Loose fill - settling
Loose fill can settle over time, so you need to ensure you get what you pay for.
- Talk to your installer - if they claim it won't settle, ask for a written guarantee.
- If they admit to a certain amount of settling you can ask for the installation of more material to compensate. For instance, if the R-value is achieved at a depth of 100 mm, they may install 110 mm. However, this may mean the material will cover the ceiling joists (the usual joist height is 100 mm) until it settles. This could make walking around the roof dangerous.
- The other option is to ask for a top-up in, say, six to 12 months' time.
A job poorly done?
- If you find that an insulation job has been poorly or incompletely done, you're not obliged to pay until problems have been rectified.
- Go to your state's department of fair trading or building regulatory bodies if you're unhappy with the work done.

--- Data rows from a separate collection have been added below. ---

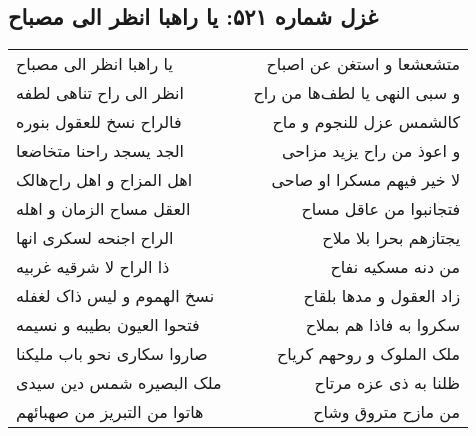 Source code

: \begin{center}
\section*{غزل شماره ۵۲۱: یا راهبا انظر الی مصباح}
\label{sec:0521}
\begin{longtable}{l p{0.5cm} r}
یا راهبا انظر الی مصباح
&&
متشعشعا و استغن عن اصباح
\\
انظر الی راح تناهی لطفه
&&
و سبی النهی یا لطف‌ها من راح
\\
فالراح نسخ للعقول بنوره
&&
کالشمس عزل للنجوم و ماح
\\
الجد یسجد راحنا متخاضعا
&&
و اعوذ من راح یزید مزاحی
\\
اهل المزاح و اهل راح‌هالک
&&
لا خیر فیهم مسکرا او صاحی
\\
العقل مساح الزمان و اهله
&&
فتجانبوا من عاقل مساح
\\
الراح اجنحه لسکری انها
&&
یجتازهم بحرا بلا ملاح
\\
ذا الراح لا شرقیه غربیه
&&
من دنه مسکیه نفاح
\\
نسخ الهموم و لیس ذاک لغفله
&&
زاد العقول و مدها بلقاح
\\
فتحوا العیون بطیبه و نسیمه
&&
سکروا به فاذا هم بملاح
\\
صاروا سکاری نحو باب ملیکنا
&&
ملک الملوک و روحهم کریاح
\\
ملک البصیره شمس دین سیدی
&&
ظلنا به ذی عزه مرتاح
\\
هاتوا من التبریز من صهبائهم
&&
من مازح متروق وشاح
\\
\end{longtable}
\end{center}
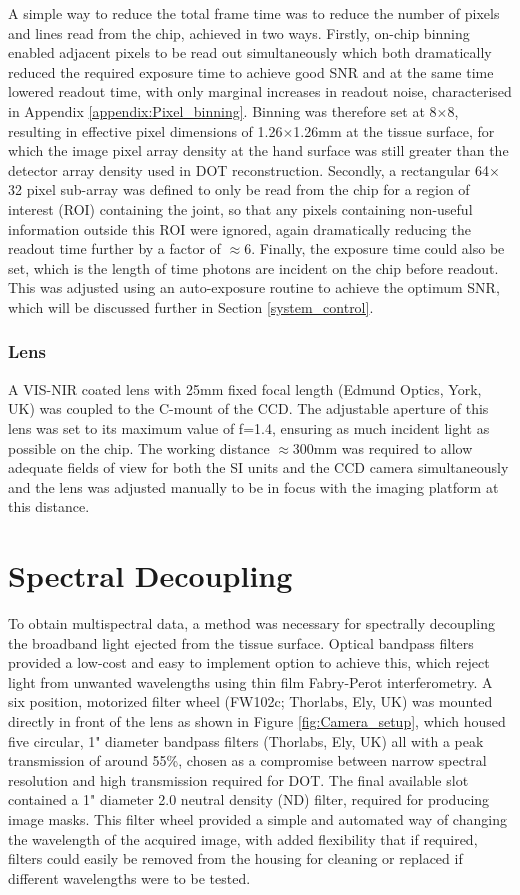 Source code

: \documentclass[twoside]{bhamthesis}
\theoremstyle{definition}
\begin{document}
A simple way to reduce the total frame time was to reduce the number of pixels and lines read from the chip, achieved in two ways. Firstly, on-chip binning enabled adjacent pixels to be read out simultaneously which both dramatically reduced the required exposure time to achieve good SNR and at the same time lowered readout time, with only marginal increases in readout noise, characterised in Appendix \ref{appendix:Pixel_binning}. Binning was therefore set at 8$\times$8, resulting in effective pixel dimensions of 1.26$\times$1.26mm at the tissue surface, for which the image pixel array density at the hand surface was still greater than the detector array density used in DOT reconstruction. Secondly, a rectangular 64$\times$32 pixel sub-array was defined to only be read from the chip for a region of interest (ROI) containing the joint, so that any pixels containing non-useful information outside this ROI were ignored, again dramatically reducing the readout time further by a factor of $\approx$6. Finally, the exposure time could also be set, which is the length of time photons are incident on the chip before readout. This was adjusted using an auto-exposure routine to achieve the optimum SNR, which will be discussed further in Section \ref{system_control}.

\subsubsection{Lens}

A VIS-NIR coated lens with 25mm fixed focal length (Edmund Optics, York, UK) was coupled to the C-mount of the CCD. The adjustable aperture of this lens was set to its maximum value of f=1.4, ensuring as much incident light as possible on the chip. The working distance $\approx$300mm was required to allow adequate fields of view for both the SI units and the CCD camera simultaneously and the lens was adjusted manually to be in focus with the imaging platform at this distance.

\section{Spectral Decoupling}

To obtain multispectral data, a method was necessary for spectrally decoupling the broadband light ejected from the tissue surface. Optical bandpass filters provided a low-cost and easy to implement option to achieve this, which reject light from unwanted wavelengths using thin film Fabry-Perot interferometry. A six position, motorized filter wheel (FW102c; Thorlabs, Ely, UK) was mounted directly in front of the lens as shown in Figure \ref{fig:Camera_setup}, which housed five circular, 1" diameter bandpass filters (Thorlabs, Ely, UK) all with a peak transmission of around 55\%, chosen as a compromise between narrow spectral resolution and high transmission required for DOT. The final available slot contained a 1" diameter 2.0 neutral density (ND) filter, required for producing image masks. This filter wheel provided a simple and automated way of changing the wavelength of the acquired image, with added flexibility that if required, filters could easily be removed from the housing for cleaning or replaced if different wavelengths were to be tested.
\end{document}

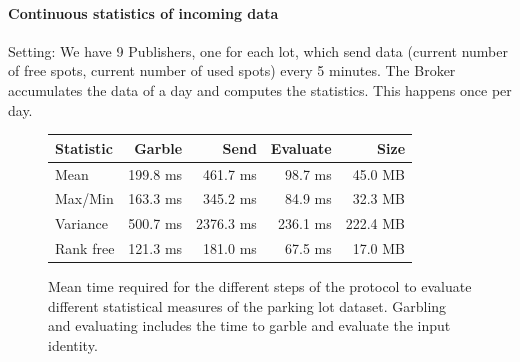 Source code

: \paragraph{Continuous statistics of incoming data}



Setting: We have 9 Publishers, one for each lot, which send data (current
number of free spots, current number of used spots) every 5 minutes.  The
Broker accumulates the data of a day and computes the statistics.  This
happens once per day.



\begin{figure}
    \begin{tabular}{l*{3}{r}r}
    \textbf{Statistic}  & \textbf{Garble} & \textbf{Send} & \textbf{Evaluate} & \textbf{Size} \\
    \hline
    Mean       & 199.8 ms & 461.7 ms & 98.7  ms & 45.0 MB \\
    Max/Min    & 163.3 ms & 345.2 ms & 84.9  ms & 32.3 MB \\
    Variance   & 500.7 ms & 2376.3 ms & 236.1 ms & 222.4 MB \\
    \hline
    Rank free  & 121.3 ms & 181.0 ms & 67.5 ms & 17.0 MB \\
    \end{tabular}
    \caption{Mean time required for the different steps of the protocol to
    evaluate different statistical measures of the parking lot dataset.
    Garbling and evaluating includes the time to garble and evaluate the input
    identity.}
    \label{stats-times}
\end{figure}

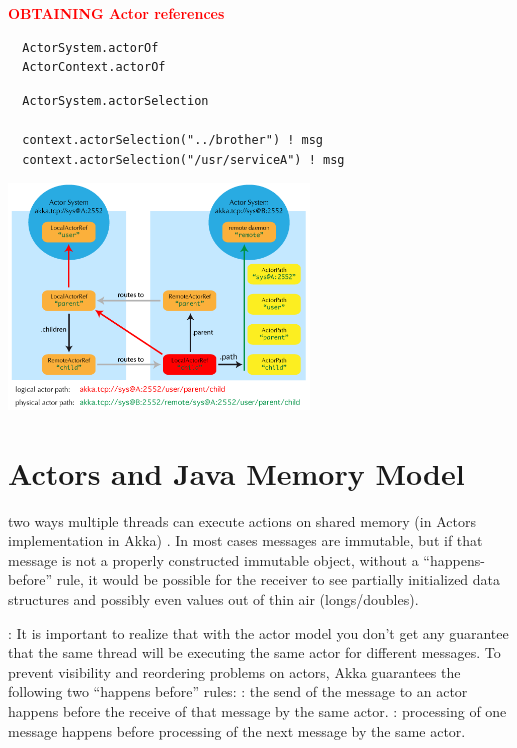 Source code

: \documentclass{note}
\begin{document}
\w \textcolor{red}{\bf{}OBTAINING Actor references}
  \bit
  \w {}
\begin{verbatim}
  ActorSystem.actorOf
  ActorContext.actorOf
\end{verbatim}
  \w {}
\begin{verbatim}
  ActorSystem.actorSelection

  context.actorSelection("../brother") ! msg
  context.actorSelection("/usr/serviceA") ! msg
\end{verbatim}
  \eit
\eit


\centerline{\includegraphics[width=8cm]{pics/remote-deployment}}

\section{Actors and Java Memory Model}
\bit
\w two ways multiple threads can execute actions on shared memory
  (in Actors implementation in Akka)
\bit
\w {}. In most cases
messages are immutable, but if that message is not a properly constructed
immutable object, without a ``happens-before'' rule, it would be
possible for the receiver to see partially initialized data structures and
possibly even values out of thin air (longs/doubles).

\w  {}: It is important to realize that with the actor model you don't get
any guarantee that the same thread will be executing the same actor for
different messages.
\eit
To prevent visibility and reordering problems on actors, Akka guarantees the following two ``happens before''
rules:
\bit
\w  {}: the send of the message to an actor happens before the receive of that message by the
same actor.
\w {}: processing of one message happens before processing of the next
message by the same actor. 
\eit
\eit
\end{document}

The most commonly self-installed materials are batts. You'll find installation instructions on the packaging or the manufacturer's literature.
When installing rockwool or glasswool batts these materials can cause itching and respiratory irritation, so you must wear:
- Long-sleeved shirt
- Closed shoes
In fact you should really wear protective clothing when installing any insulation to avoid respiratory irritation from dust in the roof space.